But as the excerpt above hints at, there are real problems in the science of reading emotions on faces. For some experts, the facial markers for emotions accepted by psychological orthodoxy are inaccurate. Not just in terms of cultural difference - facial expressions meaning different things for different parts of the world - but also in terms of fundamental neuroscience.

Our emotions aren’t deep forces within us that erupt into inescapable smiles or grimaces - but constructed anew every time, and capable of great subtlety and variation of human expression. Certainly nothing reliable that a machine could pick up.

This is the position of Lisa Feldman Barrett, an iconoclastic mind scientist who pushes for a “constructionist” theory of emotions, as opposed to an “essentialist” one. She makes strong claims that emotion detection machines, if they run on essentialist principles, will make some very bad decisions.

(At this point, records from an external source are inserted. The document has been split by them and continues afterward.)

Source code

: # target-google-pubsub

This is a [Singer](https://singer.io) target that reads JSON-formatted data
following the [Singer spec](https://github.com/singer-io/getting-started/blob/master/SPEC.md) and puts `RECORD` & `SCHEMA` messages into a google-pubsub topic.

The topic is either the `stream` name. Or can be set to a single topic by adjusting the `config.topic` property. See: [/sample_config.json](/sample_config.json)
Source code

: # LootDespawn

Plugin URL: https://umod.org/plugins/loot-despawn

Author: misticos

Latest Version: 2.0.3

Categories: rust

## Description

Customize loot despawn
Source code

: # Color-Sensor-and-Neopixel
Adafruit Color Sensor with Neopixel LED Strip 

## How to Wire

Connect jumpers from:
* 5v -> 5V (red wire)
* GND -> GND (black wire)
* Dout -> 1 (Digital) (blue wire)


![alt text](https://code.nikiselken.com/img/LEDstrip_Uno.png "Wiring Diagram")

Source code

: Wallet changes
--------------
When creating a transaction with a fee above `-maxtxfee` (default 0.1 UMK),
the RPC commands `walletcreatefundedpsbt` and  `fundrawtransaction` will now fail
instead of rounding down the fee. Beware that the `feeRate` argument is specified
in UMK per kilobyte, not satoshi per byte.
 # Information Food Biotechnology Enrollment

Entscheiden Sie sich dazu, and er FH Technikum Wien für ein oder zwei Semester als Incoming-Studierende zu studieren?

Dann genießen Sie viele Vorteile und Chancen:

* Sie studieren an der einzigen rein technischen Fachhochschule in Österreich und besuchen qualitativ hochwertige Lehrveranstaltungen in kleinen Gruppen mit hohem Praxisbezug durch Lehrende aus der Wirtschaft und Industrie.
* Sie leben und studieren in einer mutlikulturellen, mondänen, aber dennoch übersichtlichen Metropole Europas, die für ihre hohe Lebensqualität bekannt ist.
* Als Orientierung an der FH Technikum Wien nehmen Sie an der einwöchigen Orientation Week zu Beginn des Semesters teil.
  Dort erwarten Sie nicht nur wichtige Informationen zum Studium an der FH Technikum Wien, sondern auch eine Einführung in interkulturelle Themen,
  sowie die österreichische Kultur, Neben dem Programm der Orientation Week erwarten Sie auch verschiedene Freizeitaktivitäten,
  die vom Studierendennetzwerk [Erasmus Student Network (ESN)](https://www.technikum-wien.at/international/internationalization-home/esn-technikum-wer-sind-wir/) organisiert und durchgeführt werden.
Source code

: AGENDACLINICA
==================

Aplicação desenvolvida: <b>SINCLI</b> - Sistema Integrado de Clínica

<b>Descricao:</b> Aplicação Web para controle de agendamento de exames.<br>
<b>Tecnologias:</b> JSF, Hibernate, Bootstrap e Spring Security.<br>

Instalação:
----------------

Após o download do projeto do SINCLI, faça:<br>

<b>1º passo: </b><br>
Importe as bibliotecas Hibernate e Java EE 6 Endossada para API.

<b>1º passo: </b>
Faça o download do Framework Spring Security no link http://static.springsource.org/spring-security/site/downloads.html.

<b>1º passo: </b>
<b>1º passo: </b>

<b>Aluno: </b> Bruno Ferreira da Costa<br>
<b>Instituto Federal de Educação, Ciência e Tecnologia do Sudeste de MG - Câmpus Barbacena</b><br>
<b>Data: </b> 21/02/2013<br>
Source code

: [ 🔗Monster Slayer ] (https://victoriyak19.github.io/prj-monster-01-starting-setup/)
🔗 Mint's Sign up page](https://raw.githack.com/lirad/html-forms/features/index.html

In this interview for MIT Tech Review, Barrett says that:

There is no technology that I know of that can read emotions in people's faces or voices or anything else…The best technology that's available, let's say for faces can under ideal laboratory conditions can do really well at detecting facial movements, but not necessarily what those movements mean in a psychological way and not necessarily like what the person will do next or what they're good at in their job or how honest they are or any of those things.

[The percentage is not] high enough that you would ever want your outcomes or your children's outcomes decided by an algorithm that had 30% reliability. You just wouldn't. Right?

And also people scowl when they're not angry, quite frequently. They scowl when they're thinking really hard and concentrating... scowl when they're confused, they scowl when you tell them a bad joke, they scowl when they have gas. 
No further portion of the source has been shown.